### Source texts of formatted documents
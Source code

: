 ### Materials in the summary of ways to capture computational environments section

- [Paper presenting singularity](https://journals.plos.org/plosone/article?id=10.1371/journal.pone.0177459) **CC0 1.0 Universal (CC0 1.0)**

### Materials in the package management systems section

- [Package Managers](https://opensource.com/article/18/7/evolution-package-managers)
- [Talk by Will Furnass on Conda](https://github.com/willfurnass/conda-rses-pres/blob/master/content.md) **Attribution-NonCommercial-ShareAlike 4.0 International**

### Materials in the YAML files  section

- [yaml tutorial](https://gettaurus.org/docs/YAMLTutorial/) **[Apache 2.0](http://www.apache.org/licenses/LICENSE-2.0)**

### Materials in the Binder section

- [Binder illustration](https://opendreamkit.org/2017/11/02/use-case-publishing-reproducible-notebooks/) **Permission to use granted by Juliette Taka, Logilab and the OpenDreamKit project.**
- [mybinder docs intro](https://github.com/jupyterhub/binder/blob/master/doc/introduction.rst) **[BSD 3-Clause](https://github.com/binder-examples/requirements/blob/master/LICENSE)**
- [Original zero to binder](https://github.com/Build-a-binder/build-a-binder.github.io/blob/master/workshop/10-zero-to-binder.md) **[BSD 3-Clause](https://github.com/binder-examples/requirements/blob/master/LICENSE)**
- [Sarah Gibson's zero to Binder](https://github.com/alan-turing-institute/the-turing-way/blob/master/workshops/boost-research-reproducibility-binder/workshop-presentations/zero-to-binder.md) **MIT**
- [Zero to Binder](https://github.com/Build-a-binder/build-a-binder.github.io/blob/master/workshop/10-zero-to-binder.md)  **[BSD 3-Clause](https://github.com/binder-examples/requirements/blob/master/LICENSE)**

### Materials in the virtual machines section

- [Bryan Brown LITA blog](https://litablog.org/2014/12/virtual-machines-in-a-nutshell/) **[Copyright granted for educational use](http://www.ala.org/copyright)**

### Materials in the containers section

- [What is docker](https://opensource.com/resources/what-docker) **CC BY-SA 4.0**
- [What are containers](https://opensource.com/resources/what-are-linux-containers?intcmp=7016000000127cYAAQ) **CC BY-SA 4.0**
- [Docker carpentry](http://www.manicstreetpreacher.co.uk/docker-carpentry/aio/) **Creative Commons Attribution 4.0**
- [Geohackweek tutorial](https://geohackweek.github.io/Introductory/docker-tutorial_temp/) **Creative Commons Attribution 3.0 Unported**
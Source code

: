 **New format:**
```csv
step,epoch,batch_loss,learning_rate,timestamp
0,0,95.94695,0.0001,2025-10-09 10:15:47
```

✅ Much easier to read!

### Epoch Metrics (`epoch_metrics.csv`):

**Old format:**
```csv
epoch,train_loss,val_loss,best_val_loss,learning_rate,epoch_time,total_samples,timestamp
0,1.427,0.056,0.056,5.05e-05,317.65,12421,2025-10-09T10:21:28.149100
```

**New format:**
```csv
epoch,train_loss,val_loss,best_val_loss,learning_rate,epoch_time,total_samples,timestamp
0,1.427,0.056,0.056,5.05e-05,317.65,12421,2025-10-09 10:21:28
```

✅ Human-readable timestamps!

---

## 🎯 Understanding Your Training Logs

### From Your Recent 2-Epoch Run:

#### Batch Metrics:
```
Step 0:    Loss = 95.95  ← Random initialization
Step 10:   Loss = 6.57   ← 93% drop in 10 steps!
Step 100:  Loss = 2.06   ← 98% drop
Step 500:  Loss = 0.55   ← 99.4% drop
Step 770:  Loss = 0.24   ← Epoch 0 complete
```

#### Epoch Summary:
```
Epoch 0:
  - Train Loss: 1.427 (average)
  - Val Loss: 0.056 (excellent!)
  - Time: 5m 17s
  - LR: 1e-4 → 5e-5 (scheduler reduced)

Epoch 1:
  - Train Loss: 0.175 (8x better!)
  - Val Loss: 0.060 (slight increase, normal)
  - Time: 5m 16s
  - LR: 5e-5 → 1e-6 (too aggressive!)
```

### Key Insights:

### Requirement
Only the last part of the records is wanted. Repeat it exactly, beginning at the line containing "easier to read!" and ending at the final line.

### Reply to the task
✅ Much easier to read!

### Epoch Metrics (`epoch_metrics.csv`):

**Old format:**
```csv
epoch,train_loss,val_loss,best_val_loss,learning_rate,epoch_time,total_samples,timestamp
0,1.427,0.056,0.056,5.05e-05,317.65,12421,2025-10-09T10:21:28.149100
```

**New format:**
```csv
epoch,train_loss,val_loss,best_val_loss,learning_rate,epoch_time,total_samples,timestamp
0,1.427,0.056,0.056,5.05e-05,317.65,12421,2025-10-09 10:21:28
```

✅ Human-readable timestamps!

---

## 🎯 Understanding Your Training Logs

### From Your Recent 2-Epoch Run:

#### Batch Metrics:
```
Step 0:    Loss = 95.95  ← Random initialization
Step 10:   Loss = 6.57   ← 93% drop in 10 steps!
Step 100:  Loss = 2.06   ← 98% drop
Step 500:  Loss = 0.55   ← 99.4% drop
Step 770:  Loss = 0.24   ← Epoch 0 complete
```

#### Epoch Summary:
```
Epoch 0:
  - Train Loss: 1.427 (average)
  - Val Loss: 0.056 (excellent!)
  - Time: 5m 17s
  - LR: 1e-4 → 5e-5 (scheduler reduced)

Epoch 1:
  - Train Loss: 0.175 (8x better!)
  - Val Loss: 0.060 (slight increase, normal)
  - Time: 5m 16s
  - LR: 5e-5 → 1e-6 (too aggressive!)
```

### Key Insights:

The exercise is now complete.